The War Between Steve Schultze and Chris Abele
County exec tries to undermine county reporter because of his slanted stories.
There is a remarkable story behind the stories you read about county government. It involves the battle between Milwaukee County Executive Chris Abele and Milwaukee Journal Sentinel reporter Steve Schultze, who covers the county.
You might think Schultze would favor the state bill to downsize the county board’s budget and salaries, given the paper’s editorials in favor of the legislation. Quite the contrary. Schultze’s stories have consistently downplayed and undermined the legislation, as I’ve noted in the past. I’ve suggested this may be because Schultze doesn’t want to antagonize the vast majority of his sources at the county — the supervisors and their staff. But is the real issue that Schultze simply doesn’t like Abele?
Schultze’s coverage is so biased that he’s now getting regularly scooped by other writers at the Journal Sentinel. It was the newspaper’s Purple Wisconsin blogger Aaron Rodriguez who first reported that the county board was negotiating with labor union AFSCME and that this violated state law. Odds are Rodriguez was given help by Abele’s office in writing the story.
So Schultze chose not to follow up. When asked about this issue by state legislators, County Board chairwoman Marina Dimitrijevic denied that any negotiations were going on, which enraged legislators who thought she was lying to them.
Schultze, however, still chose not to follow up on Rodriguez’s column. So the paper’s muckraking columnist Dan Bice decided to do so, offering a column reporting that emails showed the county board was negotiating with the labor union.
So Bice went right back on the attack, and six days later did a story showing Dimitrijevic and the board had offered contracts to four labor unions.
This has to be embarrassing to Schultze, who has been repeatedly scooped on his own beat. It’s a safe bet that Abele’s office also aided Bice with his reporting. Indeed, Supervisor Patricia Jursik criticized Abele for this, charging that “He’s using emails and innuendo to back his claim that the board is doing things that are illegal” on union negotiations.
Why has Abele’s office been working with Bice on this issue? It’s not that he’s a buddy of the county exec. Indeed, Bice was happy to write a column making Abele look silly for calling Sheriff David Clarke a “bully” and “childish.” Bice, as I’ve noted in the past, is the non-partisan dirt patrol.
But Schultze has been so anti-Abele that the county exec’s office has apparently decided to do end runs around the county reporter and find others to report what they know.
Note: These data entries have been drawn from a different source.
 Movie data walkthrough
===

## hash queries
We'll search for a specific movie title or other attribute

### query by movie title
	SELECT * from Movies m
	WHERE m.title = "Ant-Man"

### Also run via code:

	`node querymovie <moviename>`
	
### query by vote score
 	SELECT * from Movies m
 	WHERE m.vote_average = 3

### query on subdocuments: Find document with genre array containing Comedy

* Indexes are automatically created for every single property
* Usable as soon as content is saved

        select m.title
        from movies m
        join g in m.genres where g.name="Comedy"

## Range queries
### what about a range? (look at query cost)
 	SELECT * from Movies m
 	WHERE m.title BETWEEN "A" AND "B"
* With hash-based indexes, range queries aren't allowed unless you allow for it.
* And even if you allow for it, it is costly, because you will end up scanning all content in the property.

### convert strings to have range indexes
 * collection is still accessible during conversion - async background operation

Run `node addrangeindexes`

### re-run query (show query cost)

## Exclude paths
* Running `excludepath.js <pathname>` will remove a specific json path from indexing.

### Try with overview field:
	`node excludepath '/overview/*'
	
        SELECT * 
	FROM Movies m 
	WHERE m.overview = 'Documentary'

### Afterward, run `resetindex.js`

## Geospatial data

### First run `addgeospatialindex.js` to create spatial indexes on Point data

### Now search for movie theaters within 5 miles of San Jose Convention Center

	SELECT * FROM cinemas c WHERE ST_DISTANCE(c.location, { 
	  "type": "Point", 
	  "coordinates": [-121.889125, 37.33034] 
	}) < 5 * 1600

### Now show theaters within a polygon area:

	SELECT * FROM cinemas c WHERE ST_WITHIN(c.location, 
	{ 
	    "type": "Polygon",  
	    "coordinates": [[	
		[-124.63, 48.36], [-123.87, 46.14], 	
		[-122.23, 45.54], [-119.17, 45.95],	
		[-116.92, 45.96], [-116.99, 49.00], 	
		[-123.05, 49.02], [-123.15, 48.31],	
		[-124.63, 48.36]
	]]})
Which of course just makes Schultze mad and even more favorable to Dimitrijevic and anyone else aligned against the county exec.
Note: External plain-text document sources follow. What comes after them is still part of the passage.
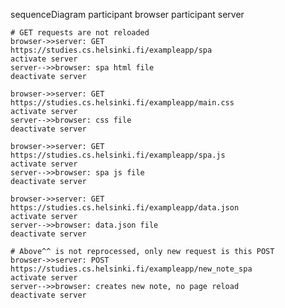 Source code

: sequenceDiagram
    participant browser
    participant server

    # GET requests are not reloaded
    browser->>server: GET
    https://studies.cs.helsinki.fi/exampleapp/spa
    activate server
    server-->>browser: spa html file
    deactivate server

    browser->>server: GET
    https://studies.cs.helsinki.fi/exampleapp/main.css
    activate server
    server-->>browser: css file
    deactivate server

    browser->>server: GET
    https://studies.cs.helsinki.fi/exampleapp/spa.js
    activate server
    server-->>browser: spa js file
    deactivate server

    browser->>server: GET
    https://studies.cs.helsinki.fi/exampleapp/data.json
    activate server
    server-->>browser: data.json file
    deactivate server

    # Above^^ is not reprocessed, only new request is this POST
    browser->>server: POST
    https://studies.cs.helsinki.fi/exampleapp/new_note_spa
    activate server
    server-->>browser: creates new note, no page reload
    deactivate server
Thus Schultze wrote a blog post with the headline, “Abele promised to sign pact with dues provision, nurses union president says.” The story wouldn’t pass muster in Journalism 101. In the article, Candice Owley, the nurses’ union president, tells Schultze that county labor negotiator Fred Bau told her that Abele told him that the county exec was willing to sign a proposed contract with a labor union, even as he was criticizing the county board for engaging in illegal negotiations.
Incredibly, Schultze didn’t check with Bau or Abele and ran with this third-hand, completely undocumented comment. That would get him an “F” in a journalism class.
Later, Schultze amended his story, adding a comment from Abele, but still with no confirmation of Owley’s claim from Bau. In short, there is still no evidence to back up Owley’s claim.
This is just Schultze seizing on anything to punish Abele. And Schultze is doing so in a very un-transparent way: his original blog post is no longer available online, just another example of how the one-time newspaper of record erases the records.
I contacted Abele’s office and was sent this comment from him about Schultze’s column: “I absolutely expect to be held accountable but this kind of journalism doesn’t help serve the public. At its best, the newspaper is great and we should all want it to reach those heights every day. To the editors credit, when I raised my concerns with this story they were very responsive.”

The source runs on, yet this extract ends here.